We thank P. Charos and M. Scholl (UCSD Animal Genetics Core Facility) for animal breeding, L. Deng and S. Shenouda for tissue processing, N. Varki (Department of Pathology, UCSD) for histological evaluations, S. van den Brink (Hubrecht Institute, KNAW, Utrecht, The Netherlands) for assistance with organoid cultures, and J. Santini (UCSD Neuroscience Microscopy Shared Facility, funded by NINDS, NIH, grant P30 NS047101) for assistance with confocal imaging. This study was supported by grants from the Crohn’s and Colitis Foundation of America to P.R. de Jong (The contribution of neurogenic inflammation to Inflammatory Bowel Disease; RFA2927), S. Bertin (RFA3574), and E. Raz (Senior Research Award); by the Prins Bernhard Cultural Foundation, the Scholten-Cordes Foundation, the Dr.
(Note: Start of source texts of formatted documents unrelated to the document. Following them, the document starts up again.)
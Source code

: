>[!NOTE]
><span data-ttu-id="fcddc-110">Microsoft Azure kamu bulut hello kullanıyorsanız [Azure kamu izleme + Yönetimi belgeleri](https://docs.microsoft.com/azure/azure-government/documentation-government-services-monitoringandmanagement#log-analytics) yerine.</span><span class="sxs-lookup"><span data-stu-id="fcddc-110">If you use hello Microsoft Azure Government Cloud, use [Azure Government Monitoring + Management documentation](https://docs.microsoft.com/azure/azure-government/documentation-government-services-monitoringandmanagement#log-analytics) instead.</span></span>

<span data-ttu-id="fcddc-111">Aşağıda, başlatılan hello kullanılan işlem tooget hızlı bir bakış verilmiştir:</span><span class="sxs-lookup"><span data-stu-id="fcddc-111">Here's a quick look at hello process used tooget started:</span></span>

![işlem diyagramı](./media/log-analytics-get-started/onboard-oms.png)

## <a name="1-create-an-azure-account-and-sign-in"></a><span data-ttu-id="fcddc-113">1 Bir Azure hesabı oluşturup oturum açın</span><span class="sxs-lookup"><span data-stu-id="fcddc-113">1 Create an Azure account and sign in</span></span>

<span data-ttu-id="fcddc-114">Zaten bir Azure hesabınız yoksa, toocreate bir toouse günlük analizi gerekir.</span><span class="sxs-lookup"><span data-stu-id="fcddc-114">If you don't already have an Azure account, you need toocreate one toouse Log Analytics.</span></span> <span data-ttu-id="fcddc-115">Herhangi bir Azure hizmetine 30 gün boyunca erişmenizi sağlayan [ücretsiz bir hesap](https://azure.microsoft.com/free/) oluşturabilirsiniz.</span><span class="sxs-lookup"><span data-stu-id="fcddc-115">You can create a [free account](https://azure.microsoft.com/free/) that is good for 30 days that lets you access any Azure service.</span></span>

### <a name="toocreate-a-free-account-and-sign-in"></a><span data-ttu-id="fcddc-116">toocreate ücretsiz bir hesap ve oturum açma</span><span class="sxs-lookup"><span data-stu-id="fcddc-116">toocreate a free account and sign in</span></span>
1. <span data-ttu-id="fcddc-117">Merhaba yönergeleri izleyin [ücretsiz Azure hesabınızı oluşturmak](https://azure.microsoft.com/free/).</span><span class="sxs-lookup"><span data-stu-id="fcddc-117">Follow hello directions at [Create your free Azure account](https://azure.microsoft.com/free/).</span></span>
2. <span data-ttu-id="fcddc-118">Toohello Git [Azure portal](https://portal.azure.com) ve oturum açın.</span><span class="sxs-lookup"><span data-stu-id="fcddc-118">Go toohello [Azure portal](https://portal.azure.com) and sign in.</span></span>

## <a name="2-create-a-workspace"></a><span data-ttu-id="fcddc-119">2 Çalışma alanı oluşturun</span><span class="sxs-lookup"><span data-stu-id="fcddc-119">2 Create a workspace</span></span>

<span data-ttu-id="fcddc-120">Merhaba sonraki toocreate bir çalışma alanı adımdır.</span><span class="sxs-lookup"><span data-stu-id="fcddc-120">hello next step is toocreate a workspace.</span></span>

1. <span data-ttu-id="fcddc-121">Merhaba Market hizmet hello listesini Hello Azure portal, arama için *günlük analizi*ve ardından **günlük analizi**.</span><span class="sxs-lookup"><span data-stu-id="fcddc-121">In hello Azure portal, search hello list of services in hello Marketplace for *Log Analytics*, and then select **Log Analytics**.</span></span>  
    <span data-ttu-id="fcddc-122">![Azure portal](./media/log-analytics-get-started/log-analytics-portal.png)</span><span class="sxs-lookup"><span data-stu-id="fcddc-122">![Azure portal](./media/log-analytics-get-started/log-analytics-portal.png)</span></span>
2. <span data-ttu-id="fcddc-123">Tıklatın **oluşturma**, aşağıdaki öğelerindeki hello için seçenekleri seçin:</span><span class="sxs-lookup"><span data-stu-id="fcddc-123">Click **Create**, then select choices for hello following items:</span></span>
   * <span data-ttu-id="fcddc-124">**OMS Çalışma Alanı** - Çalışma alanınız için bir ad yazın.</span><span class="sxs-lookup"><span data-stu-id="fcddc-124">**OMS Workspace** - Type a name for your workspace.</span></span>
Hendrik Muller Vaderlandsch Foundation, and a VSBfund Nuffic Scholarship to P.R. de Jong; by the Japan Society for the Promotion of Science to N. Takahashi; by the European Molecular Biology Organization to S. Bertin; by a Fellowship of the Juvenile Diabetes Research Foundation to S.M. Stanford; by the Strategic Young Researcher Overseas Visits Program for Accelerating Brain Circulation to K. Taniguchi; by the Broad Medical Foundation to E. Raz; and by the NIH (AI095623 and DK35108).
Address correspondence to: Eyal Raz, University of California, San Diego, 9500 Gilman Dr., La Jolla, California 92093-0663, USA. Phone: 858.534.5444; E-mail: eraz@ucsd.edu.
Conflict of interest: Hui Dong is cofounder of AddexBio.
Reference information: J Clin Invest. 2014;124(9):3793–3806. doi:10.1172/JCI72340.